Why? Because of what's you're actually saying when you do this.

Hey dude, be nice.
You think I'm a fool. The inconsistencies of this 2,000-year-old fairy tale I believe in (but about which you know almost nothing) are so obvious that I must be two kinds of fool. The fool who willfully believes a pleasantness in order to escape reality, and the fool who signs his life over without doing his due diligence. The conflict between Old Testament God and New Testament Jesus is so obvious that I cannot possibly have actually read my Bible.

Which means that you think I'm lazy.

And if I'm not lazy, and I'm not a fool, and I've actually read my Bible, then I must be a bully and a liar who is willing to work an obvious lie to take advantage of and gain social status over the real fools in my fairy-tale-social-construct.

Here's the thing. I don't mind if a stranger straight-up calls me those things. But you and I have been getting along nicely, under a pretense of friendship, or at least, civil acquaintance. If you think these things of me, we're not friends. Not because I can't be friendly with you, but because you clearly have never thought enough of me to have an honest relationship with me.

I'm not talking about the college freshman or the person brought up with absolutely no religious education, who asks "I see a conflict here. What is the Christian response to this?" and upon hearing the answer starts an honest old-fashioned dust-up. Ask the question. But don't act like the question itself is an argument.

I have told you what you say about  me when you behave this way. Now I will tell you what you're saying about yourself.

You are intellectually dishonest.

You come out with this pop-gun of a question acting like you're waving around a shotgun of hermeneutic. Perhaps you honestly think that Christians don't have an answer. Really? With all our history and institutions and libraries and theologians? If you don't know what the answer is, then it is you who have not done his due diligence. It is you who are lazy.

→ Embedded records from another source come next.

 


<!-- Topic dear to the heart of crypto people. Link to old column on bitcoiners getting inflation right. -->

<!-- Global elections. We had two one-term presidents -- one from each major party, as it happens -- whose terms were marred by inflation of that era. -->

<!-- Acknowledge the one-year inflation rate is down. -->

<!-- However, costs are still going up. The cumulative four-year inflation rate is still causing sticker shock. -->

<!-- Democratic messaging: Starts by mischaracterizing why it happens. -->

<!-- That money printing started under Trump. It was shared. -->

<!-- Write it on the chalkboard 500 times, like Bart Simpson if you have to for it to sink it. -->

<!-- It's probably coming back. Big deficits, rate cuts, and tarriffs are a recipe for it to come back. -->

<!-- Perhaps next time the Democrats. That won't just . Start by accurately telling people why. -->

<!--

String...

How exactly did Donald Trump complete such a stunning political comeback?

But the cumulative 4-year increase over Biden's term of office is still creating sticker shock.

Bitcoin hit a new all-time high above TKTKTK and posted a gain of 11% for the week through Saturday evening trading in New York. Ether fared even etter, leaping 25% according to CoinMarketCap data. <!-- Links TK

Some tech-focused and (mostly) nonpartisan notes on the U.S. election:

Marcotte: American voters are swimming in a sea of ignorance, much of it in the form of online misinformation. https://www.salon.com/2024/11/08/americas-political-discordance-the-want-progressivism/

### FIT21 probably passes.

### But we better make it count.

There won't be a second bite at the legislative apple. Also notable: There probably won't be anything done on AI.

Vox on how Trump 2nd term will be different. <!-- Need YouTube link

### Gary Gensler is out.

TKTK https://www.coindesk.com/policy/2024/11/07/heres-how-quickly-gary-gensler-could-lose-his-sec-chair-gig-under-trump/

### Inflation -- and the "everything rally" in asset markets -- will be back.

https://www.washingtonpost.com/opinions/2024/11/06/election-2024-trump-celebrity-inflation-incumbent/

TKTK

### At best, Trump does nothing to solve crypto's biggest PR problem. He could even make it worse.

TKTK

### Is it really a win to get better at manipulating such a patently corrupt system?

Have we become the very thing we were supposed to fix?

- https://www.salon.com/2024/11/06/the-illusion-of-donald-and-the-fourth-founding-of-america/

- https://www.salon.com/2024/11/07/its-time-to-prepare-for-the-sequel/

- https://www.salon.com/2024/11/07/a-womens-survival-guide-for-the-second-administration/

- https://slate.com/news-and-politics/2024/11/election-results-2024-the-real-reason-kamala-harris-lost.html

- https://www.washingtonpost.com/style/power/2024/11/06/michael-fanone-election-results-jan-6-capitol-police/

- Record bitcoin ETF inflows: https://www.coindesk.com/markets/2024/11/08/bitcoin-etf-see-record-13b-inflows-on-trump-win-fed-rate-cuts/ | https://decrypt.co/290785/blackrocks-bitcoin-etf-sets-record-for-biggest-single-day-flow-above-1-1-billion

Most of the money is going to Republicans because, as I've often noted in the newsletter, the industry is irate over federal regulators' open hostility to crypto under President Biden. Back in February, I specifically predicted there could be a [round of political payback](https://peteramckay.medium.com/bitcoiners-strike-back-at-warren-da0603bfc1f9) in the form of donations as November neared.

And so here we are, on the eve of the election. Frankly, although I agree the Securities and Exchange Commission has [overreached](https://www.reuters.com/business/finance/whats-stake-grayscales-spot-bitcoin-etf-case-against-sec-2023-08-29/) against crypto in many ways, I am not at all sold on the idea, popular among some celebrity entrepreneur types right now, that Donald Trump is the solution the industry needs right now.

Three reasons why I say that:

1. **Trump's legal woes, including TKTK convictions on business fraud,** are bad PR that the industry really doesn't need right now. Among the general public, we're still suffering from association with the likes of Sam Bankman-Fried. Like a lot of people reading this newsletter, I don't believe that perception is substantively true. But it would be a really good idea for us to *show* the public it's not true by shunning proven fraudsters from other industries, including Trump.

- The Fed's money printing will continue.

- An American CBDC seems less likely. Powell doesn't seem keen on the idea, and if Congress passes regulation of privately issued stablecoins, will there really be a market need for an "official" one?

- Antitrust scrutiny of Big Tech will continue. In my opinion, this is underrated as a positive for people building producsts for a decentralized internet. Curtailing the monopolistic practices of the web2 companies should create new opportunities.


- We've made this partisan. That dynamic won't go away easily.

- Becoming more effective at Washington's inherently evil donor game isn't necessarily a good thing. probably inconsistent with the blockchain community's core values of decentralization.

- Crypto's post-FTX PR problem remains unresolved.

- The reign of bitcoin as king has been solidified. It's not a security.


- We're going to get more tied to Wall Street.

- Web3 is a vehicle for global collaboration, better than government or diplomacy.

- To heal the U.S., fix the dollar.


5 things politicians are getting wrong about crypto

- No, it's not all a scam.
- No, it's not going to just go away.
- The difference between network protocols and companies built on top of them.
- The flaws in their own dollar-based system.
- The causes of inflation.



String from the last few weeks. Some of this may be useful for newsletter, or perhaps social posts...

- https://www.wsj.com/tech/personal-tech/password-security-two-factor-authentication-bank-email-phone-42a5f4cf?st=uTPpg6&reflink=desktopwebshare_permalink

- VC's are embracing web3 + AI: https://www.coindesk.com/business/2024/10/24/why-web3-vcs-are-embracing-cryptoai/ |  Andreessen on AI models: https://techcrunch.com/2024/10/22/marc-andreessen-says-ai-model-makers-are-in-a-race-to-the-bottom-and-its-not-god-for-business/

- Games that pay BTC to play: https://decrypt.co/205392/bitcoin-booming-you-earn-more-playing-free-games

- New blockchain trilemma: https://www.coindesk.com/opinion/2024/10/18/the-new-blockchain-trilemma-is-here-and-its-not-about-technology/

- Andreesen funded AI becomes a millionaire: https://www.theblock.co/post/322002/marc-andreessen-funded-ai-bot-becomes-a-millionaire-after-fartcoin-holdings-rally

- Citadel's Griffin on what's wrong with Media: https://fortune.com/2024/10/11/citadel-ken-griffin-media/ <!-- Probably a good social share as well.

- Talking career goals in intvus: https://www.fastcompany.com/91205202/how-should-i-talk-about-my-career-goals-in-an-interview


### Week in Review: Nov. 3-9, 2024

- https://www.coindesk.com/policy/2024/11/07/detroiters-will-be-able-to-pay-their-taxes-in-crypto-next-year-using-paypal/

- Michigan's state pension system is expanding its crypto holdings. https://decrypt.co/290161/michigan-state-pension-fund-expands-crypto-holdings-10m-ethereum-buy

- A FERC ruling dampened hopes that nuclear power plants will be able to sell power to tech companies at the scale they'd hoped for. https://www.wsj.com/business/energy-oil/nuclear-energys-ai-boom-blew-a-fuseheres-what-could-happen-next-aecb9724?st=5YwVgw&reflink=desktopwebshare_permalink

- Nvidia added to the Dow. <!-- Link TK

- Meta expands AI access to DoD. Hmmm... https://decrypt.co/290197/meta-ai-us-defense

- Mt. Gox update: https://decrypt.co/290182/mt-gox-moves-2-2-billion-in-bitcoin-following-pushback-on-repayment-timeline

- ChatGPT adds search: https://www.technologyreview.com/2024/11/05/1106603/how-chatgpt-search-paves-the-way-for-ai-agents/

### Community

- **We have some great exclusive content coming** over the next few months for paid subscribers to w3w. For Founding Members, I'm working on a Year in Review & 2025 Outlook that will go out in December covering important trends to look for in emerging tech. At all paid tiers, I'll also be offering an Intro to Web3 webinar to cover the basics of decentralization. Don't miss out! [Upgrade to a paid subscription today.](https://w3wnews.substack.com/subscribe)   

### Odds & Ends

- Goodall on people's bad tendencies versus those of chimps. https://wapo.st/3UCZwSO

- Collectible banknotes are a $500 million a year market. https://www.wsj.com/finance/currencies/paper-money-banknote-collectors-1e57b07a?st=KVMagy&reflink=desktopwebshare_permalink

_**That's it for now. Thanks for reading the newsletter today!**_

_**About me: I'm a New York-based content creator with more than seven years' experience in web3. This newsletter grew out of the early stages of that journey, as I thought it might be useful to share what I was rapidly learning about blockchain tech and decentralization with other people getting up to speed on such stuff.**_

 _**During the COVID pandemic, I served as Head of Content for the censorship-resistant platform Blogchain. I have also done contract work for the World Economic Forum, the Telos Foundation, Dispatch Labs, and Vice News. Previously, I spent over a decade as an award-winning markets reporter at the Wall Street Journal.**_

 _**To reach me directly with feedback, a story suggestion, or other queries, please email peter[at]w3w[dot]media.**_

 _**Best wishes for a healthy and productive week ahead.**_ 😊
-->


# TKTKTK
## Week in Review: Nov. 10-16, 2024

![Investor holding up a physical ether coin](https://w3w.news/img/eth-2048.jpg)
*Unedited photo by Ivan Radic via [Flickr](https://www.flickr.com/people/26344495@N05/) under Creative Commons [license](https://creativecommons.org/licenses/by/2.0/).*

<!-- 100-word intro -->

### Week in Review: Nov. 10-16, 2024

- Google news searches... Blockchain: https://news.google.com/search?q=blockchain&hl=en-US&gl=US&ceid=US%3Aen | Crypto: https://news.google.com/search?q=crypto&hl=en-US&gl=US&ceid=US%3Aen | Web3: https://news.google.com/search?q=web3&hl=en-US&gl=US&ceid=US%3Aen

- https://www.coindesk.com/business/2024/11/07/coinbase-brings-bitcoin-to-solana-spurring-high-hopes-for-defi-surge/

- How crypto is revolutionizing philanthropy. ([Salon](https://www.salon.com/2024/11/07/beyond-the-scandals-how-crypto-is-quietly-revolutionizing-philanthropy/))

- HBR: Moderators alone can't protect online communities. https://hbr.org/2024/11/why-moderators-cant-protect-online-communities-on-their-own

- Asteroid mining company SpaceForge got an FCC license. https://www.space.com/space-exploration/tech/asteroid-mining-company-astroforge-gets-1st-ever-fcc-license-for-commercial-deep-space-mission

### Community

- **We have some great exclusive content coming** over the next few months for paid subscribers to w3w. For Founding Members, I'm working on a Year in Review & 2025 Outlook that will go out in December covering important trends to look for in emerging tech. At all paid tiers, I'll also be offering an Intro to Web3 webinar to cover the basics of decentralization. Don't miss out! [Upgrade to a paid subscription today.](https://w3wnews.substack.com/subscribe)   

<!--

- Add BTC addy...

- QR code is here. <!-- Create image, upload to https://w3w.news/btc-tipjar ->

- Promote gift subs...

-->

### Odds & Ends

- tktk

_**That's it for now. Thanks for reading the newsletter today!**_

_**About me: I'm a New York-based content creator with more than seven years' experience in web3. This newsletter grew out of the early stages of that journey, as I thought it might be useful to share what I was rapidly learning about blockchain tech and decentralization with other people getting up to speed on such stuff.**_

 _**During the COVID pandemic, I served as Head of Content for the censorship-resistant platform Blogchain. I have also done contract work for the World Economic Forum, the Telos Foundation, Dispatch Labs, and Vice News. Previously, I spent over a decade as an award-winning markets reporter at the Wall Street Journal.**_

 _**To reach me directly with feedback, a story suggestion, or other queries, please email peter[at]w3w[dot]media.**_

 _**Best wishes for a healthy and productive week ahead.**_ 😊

But I find this unlikely. More likely you are a cheat. If we were, for example, two debaters fighting our battle in public, you might ask me the question in order to have my answer exposed, and would then take the time to address my points and reveal my many mistakes to the audience. But you are not doing so. You are acting as if your question were rhetorical, as if your point had been made and proven. Which means that this is all show. That you are a rhetorical cheat. And rhetorical cheating is something one does to one's enemies.

It is your prerogative not to take me seriously. But if you do, I will take neither your arguments nor our relationship seriously.

Dear heathen/pagan/atheist friend, thank you for showing me where we really stand.

Cordially (but no more than cordially),

Joffre

Comments

  1. Well put Joffre, I have had years of it, I know where you're coming from.